_Material for this exercise_:
>>>>>

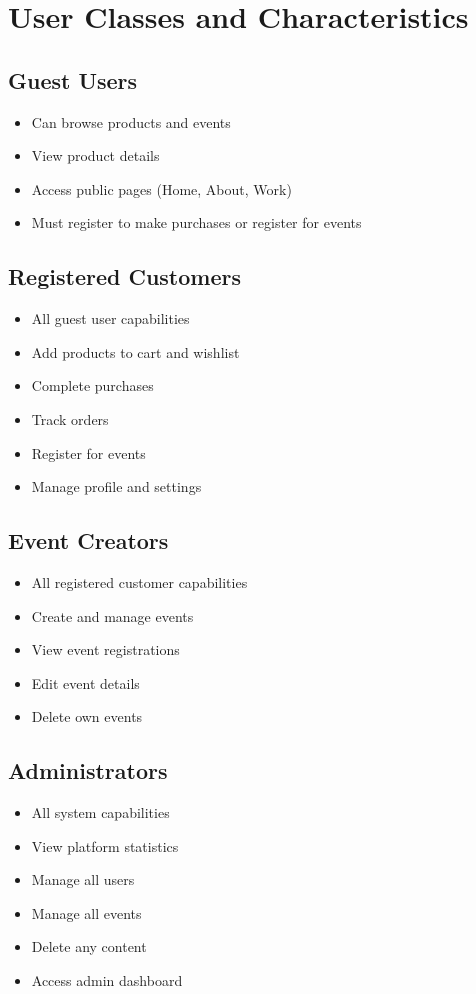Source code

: \documentclass{scrreprt}
\begin{document}
\section{User Classes and Characteristics}

\subsection{Guest Users}
\begin{itemize}
\item Can browse products and events
\item View product details
\item Access public pages (Home, About, Work)
\item Must register to make purchases or register for events
\end{itemize}

\subsection{Registered Customers}
\begin{itemize}
\item All guest user capabilities
\item Add products to cart and wishlist
\item Complete purchases
\item Track orders
\item Register for events
\item Manage profile and settings
\end{itemize}

\subsection{Event Creators}
\begin{itemize}
\item All registered customer capabilities
\item Create and manage events
\item View event registrations
\item Edit event details
\item Delete own events
\end{itemize}

\subsection{Administrators}
\begin{itemize}
\item All system capabilities
\item View platform statistics
\item Manage all users
\item Manage all events
\item Delete any content
\item Access admin dashboard
\end{itemize}
\end{document}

<<<<<

_Work required_:
Reproduce the listing above exactly from the line containing "All system capabilities" through its last line, with both of those lines included.

_Answer for this exercise_:
\item All system capabilities
\item View platform statistics
\item Manage all users
\item Manage all events
\item Delete any content
\item Access admin dashboard
\end{itemize}
\end{document}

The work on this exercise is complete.